## Baselines

In [1]:
%load_ext autoreload
%autoreload 2

import time

import numpy as np
import pandas as pd
%matplotlib inline

import scipy.sparse as sparse

#Vader
from vaderSentiment.vaderSentiment import SentimentIntensityAnalyzer

#Scikit imports
from sklearn.model_selection import train_test_split
from sklearn.preprocessing import StandardScaler
from sklearn.utils import shuffle
from sklearn.ensemble import RandomForestClassifier
from sklearn.linear_model import LogisticRegression
from sklearn.feature_extraction.text import TfidfVectorizer
from sklearn.svm import LinearSVC
from sklearn.naive_bayes import BernoulliNB

In [2]:
seed = 42
np.random.seed(seed)

# importing Data

In [3]:
DATA_FOLDER = 'data/'
TWITTER_FOLDER = DATA_FOLDER + 'twitter-datasets/'
EN_CORE_WEB_SM = DATA_FOLDER + 'en_core_web_sm-3.0.0'

In [4]:
pos = pd.read_csv(TWITTER_FOLDER + 'train_pos_full.txt', sep='\r\t', header=None, names=['tweet'], engine='python')
neg = pd.read_csv(TWITTER_FOLDER + 'train_neg_full.txt', sep='\r\t', header=None, names=['tweet'], engine='python', on_bad_lines='skip')

# Creating Test/Train

#### Split test / train

In [5]:
def split_test_train(tweets, test_size=10000):
    """
    Split the labelled tweets in train/test set. Randomisation for the creation is fixed for reproducibility.
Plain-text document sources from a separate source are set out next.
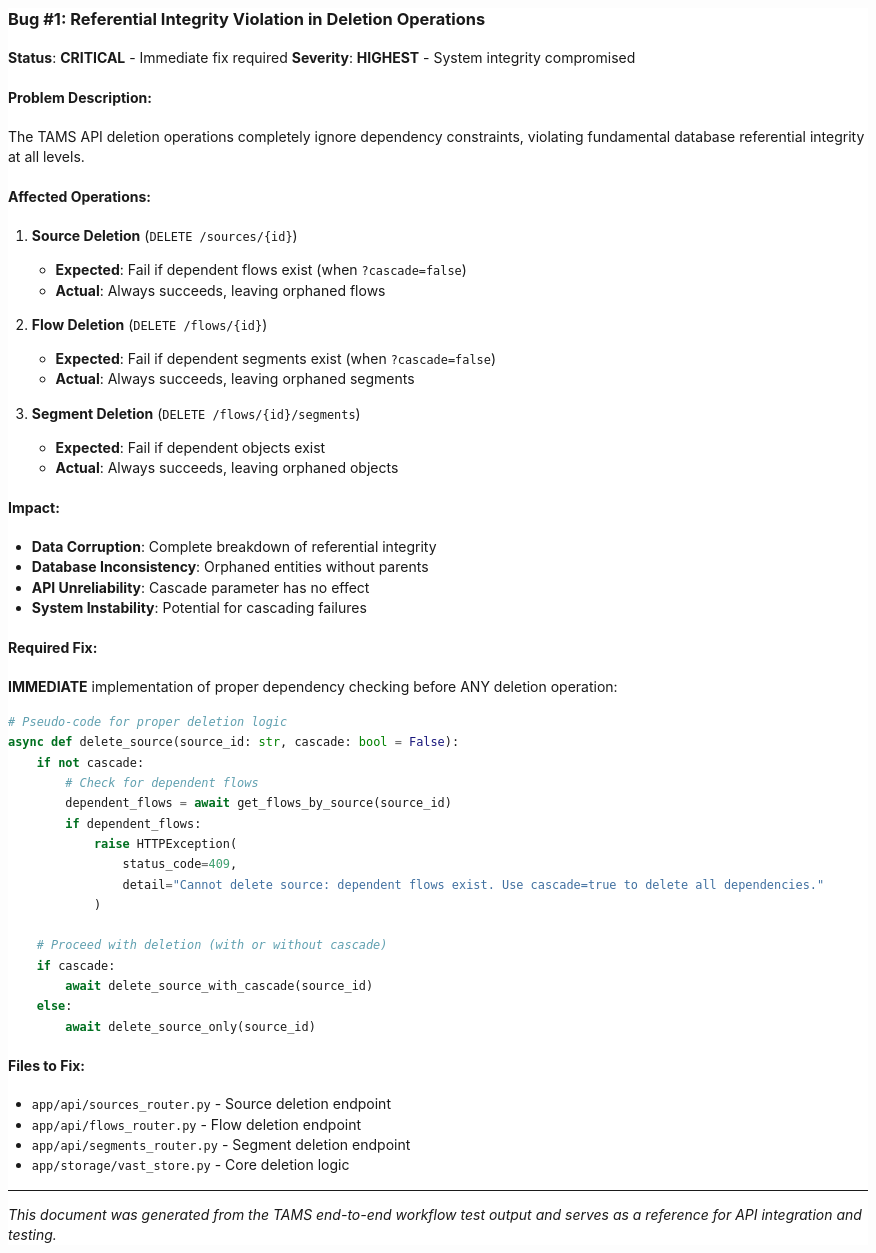 ### **Bug #1: Referential Integrity Violation in Deletion Operations**

**Status**: **CRITICAL** - Immediate fix required
**Severity**: **HIGHEST** - System integrity compromised

#### **Problem Description:**
The TAMS API deletion operations completely ignore dependency constraints, violating fundamental database referential integrity at all levels.

#### **Affected Operations:**
1. **Source Deletion** (`DELETE /sources/{id}`)
   - **Expected**: Fail if dependent flows exist (when `?cascade=false`)
   - **Actual**: Always succeeds, leaving orphaned flows

2. **Flow Deletion** (`DELETE /flows/{id}`)  
   - **Expected**: Fail if dependent segments exist (when `?cascade=false`)
   - **Actual**: Always succeeds, leaving orphaned segments

3. **Segment Deletion** (`DELETE /flows/{id}/segments`)
   - **Expected**: Fail if dependent objects exist
   - **Actual**: Always succeeds, leaving orphaned objects

#### **Impact:**
- **Data Corruption**: Complete breakdown of referential integrity
- **Database Inconsistency**: Orphaned entities without parents
- **API Unreliability**: Cascade parameter has no effect
- **System Instability**: Potential for cascading failures

#### **Required Fix:**
**IMMEDIATE** implementation of proper dependency checking before ANY deletion operation:

```python
# Pseudo-code for proper deletion logic
async def delete_source(source_id: str, cascade: bool = False):
    if not cascade:
        # Check for dependent flows
        dependent_flows = await get_flows_by_source(source_id)
        if dependent_flows:
            raise HTTPException(
                status_code=409, 
                detail="Cannot delete source: dependent flows exist. Use cascade=true to delete all dependencies."
            )
    
    # Proceed with deletion (with or without cascade)
    if cascade:
        await delete_source_with_cascade(source_id)
    else:
        await delete_source_only(source_id)
```

#### **Files to Fix:**
- `app/api/sources_router.py` - Source deletion endpoint
- `app/api/flows_router.py` - Flow deletion endpoint
- `app/api/segments_router.py` - Segment deletion endpoint  
- `app/storage/vast_store.py` - Core deletion logic

---

*This document was generated from the TAMS end-to-end workflow test output and serves as a reference for API integration and testing.*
    :param tweets: Labelled tweets in a Dataframe
    :param test_size: The size of the test set
    :return: dataset of tweet splited in train/test set
    """
    X = tweets.drop(['is_pos'], axis=1)
    Y = tweets.drop(['tweet'],  axis=1)
    X, Y = shuffle(X, Y, random_state=42)
    X_tr_df, X_te_df, Y_tr_df, Y_te_df = train_test_split(X, Y, test_size=test_size, random_state=42)
    return X_tr_df, X_te_df, Y_tr_df, Y_te_df

#### Adding some processing

In [10]:
def combine_pos_neg(pos, neg):
    """
    :param pos: Dataframe containing positive tweets
    :param neg: Dataframe containing negative tweets
    :return: the combination of the two sets with labels in one Dataframe (without duplicates)
    """
    pos['is_pos'] = 1
    neg['is_pos'] = 0
    return pd.concat([pos, neg]).drop_duplicates()

In [7]:
def count_parenthesis(tweet):
    """
    :param tweet: a tweet
    :return: the count of opening parenthesis minus the closing parenthesis
    """
    count = 0
    for c in tweet:
        if c == '(':
            count += 1
        if c == ')':
            count -= 1
    return count


def adding_metadata(tweets):
    """
    Add metadata to the dataframe of tweet : the added metadata are the result of sentiment analysis and the count of parenthesis
    :param tweets: A Dataframe of tweet
    :return: The same dataframe with additional metadata
    """
    analyzer = SentimentIntensityAnalyzer()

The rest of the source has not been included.